Sport / 27.02.2026 • 11:30 Uhr
Die Rückseite des Medaillenspiegels

Toni Innauer über die österreichische Bilanz bei den Olympischen Winterspielen

Jeder liest anderes heraus aus seinem Spiegel. Laut Konrad Lorenz bilden unterschiedliche kulturelle Traditionen und Erwartungen, in denen wir stehen, und angeborene genetische Verhaltensweisen die Voraussetzungen unseres Erkenntnisvermögens. Erkennen ist ein aktiver Akt. Was wir sehen, ist nie neutral, es ist immer vom Betrachter gefärbt.

ÖOC-Präsident Horst Nussbaumer darf sich mit seiner Medaillenvorhersage als mutiger Hellseher bestätigt fühlen. Seine Leistungssportvergangenheit und seine sportkulturelle Sozialisation haben ihm dabei vermutlich geholfen.

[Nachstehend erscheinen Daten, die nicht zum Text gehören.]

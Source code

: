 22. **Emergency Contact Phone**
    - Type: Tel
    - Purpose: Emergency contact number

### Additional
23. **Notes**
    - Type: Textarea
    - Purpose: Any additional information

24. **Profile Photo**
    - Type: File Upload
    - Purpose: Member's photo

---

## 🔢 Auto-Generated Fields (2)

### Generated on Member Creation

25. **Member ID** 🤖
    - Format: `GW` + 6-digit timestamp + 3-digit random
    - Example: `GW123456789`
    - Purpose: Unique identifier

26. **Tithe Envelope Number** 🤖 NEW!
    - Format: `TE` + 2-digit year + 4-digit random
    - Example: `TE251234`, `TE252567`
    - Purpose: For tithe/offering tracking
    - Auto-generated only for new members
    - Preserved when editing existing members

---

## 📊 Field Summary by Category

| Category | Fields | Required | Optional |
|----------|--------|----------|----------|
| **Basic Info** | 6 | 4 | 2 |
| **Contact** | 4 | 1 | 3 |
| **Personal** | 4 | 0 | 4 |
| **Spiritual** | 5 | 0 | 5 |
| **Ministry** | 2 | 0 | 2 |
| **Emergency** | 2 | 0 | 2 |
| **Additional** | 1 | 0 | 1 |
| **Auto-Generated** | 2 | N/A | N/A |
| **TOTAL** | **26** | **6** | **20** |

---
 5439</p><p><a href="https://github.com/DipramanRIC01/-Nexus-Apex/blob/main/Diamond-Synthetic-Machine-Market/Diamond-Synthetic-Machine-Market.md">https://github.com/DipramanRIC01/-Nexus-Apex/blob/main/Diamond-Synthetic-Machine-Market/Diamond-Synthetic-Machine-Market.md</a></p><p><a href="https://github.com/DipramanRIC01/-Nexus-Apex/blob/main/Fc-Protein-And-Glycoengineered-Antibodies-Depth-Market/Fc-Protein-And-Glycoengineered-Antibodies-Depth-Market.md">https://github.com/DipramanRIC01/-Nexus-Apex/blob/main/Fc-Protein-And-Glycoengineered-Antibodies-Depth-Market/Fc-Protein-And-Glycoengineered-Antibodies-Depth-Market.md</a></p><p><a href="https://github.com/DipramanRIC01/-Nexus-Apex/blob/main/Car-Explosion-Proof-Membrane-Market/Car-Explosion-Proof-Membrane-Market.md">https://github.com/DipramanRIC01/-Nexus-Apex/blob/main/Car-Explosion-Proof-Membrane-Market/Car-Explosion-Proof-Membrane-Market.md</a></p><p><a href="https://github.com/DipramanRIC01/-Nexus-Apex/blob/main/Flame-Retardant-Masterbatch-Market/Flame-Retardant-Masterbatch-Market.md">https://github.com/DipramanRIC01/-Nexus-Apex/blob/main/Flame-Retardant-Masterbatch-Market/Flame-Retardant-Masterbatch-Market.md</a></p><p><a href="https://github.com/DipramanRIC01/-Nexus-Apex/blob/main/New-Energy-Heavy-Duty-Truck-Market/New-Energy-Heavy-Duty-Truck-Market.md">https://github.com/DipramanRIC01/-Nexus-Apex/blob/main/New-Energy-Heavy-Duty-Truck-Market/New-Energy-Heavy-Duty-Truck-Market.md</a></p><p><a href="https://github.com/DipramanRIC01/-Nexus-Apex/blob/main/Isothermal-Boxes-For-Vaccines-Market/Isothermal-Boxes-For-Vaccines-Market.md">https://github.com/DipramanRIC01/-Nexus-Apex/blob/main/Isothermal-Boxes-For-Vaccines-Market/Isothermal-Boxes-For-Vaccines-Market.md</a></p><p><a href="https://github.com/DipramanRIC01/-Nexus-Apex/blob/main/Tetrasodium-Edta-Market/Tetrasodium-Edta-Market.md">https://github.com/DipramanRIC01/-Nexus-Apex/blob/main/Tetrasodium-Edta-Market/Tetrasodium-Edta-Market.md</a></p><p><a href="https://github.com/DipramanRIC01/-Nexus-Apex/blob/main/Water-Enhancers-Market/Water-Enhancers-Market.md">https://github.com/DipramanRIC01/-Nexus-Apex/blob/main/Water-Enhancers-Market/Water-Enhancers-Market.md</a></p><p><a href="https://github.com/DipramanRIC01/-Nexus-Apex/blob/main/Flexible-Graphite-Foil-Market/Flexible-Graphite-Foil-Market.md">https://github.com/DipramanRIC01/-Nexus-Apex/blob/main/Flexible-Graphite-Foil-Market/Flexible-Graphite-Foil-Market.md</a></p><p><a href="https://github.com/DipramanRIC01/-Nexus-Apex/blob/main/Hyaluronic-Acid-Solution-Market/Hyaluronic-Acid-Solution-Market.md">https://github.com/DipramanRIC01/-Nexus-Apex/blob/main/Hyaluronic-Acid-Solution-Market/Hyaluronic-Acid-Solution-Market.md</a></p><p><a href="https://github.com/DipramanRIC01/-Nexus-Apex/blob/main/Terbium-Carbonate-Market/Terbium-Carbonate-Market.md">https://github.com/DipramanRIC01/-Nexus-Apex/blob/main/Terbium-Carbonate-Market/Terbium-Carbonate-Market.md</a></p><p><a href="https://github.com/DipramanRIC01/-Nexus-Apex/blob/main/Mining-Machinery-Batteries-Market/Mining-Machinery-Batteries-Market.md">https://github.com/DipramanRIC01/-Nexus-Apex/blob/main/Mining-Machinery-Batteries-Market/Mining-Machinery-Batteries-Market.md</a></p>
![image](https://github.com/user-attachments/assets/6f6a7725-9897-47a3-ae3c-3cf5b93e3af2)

Was sieht der deutsche Wintersport im Medaillenspiegel? 19 von 26 Medaillen wurden im Eiskanal und sitzend bzw. liegend errungen. Alles richtig gemacht? Ist es ein Triumph der deutschen Ingenieurskunst, der ein wenig vergessen lässt, dass im Autobau schmerzhaft an globalem Terrain verloren wurde? Oder spiegelt sich ein Warnsignal an die großen Ski-Sportarten, die Wochenende für Wochenende, vom Morgengrauen bis zu Flutlichtereignissen spät in die Nacht, Sendeflächen füllen?

Mario Stecher, als Sportdirektor des ÖSV, nimmt im ORF-Bilanzinterview die Anerkennung für dreizehn Medaillen von Ski Austria entgegen.

Er ist nur bedingt zufrieden, lobt aber die erfolgreichen Randsportarten. Es folgt ein Aufruf an die ganze Nation. Mehr Mittel müssten ausgeschöpft werden, mehr investiert werden in eine Skination. In Norwegen oder in der Schweiz soll das im großen Stil passieren und den Vorsprung dieser Skinationen erklären.

Vor 10 Jahren leitete ich ein mehrjähriges Mental-Projekt für SwissSki-Alpin. Beim Blick über den Rhein vermutete man seinerzeit auch, Ski Austria hätte viel mehr Geld zur Verfügung …

Ist Geld tatsächlich jene alchemistische Allzweckwaffe, die Blech verlässlich in olympisches Gold verwandelt? Mein Erfahrungshintergrund auf der Medaillenspiegelrückseite wirft Differenzierteres zurück.

Gemessen an den ÖSV-Cashcows, Ski Alpin und Skispringen, sind es ausgerechnet die Low-Budget-Disziplinen, die 13 der insgesamt 18 Medaillen gewonnen haben: Snowboard, Rodeln, Skeleton, Nordische Kombination, Freestyle-Skiing! Geld, gut eingesetzt, hilft. Es kann aber auch (Stichwort Outsourcen) bequem und einfallslos machen. Wo sind die zündenden eigenen Ideen? Wo die mitreißenden Projekte und Persönlichkeiten, die der Urkraft einer unvergleichlichen Ski-Tradition mit Frischzellenkuren und Begeisterung mittel- und langfristig wieder auf die Sprünge helfen? Wie holt man die besten, oft auch kritischen Köpfe ins Team und hält nicht nur die Loyalen bei der Stange? Wie können Funktionsträger über ihre Kernaufgaben hinaus zu Stellenwert, Attraktivität und Sicherheit einer Sportart beitragen?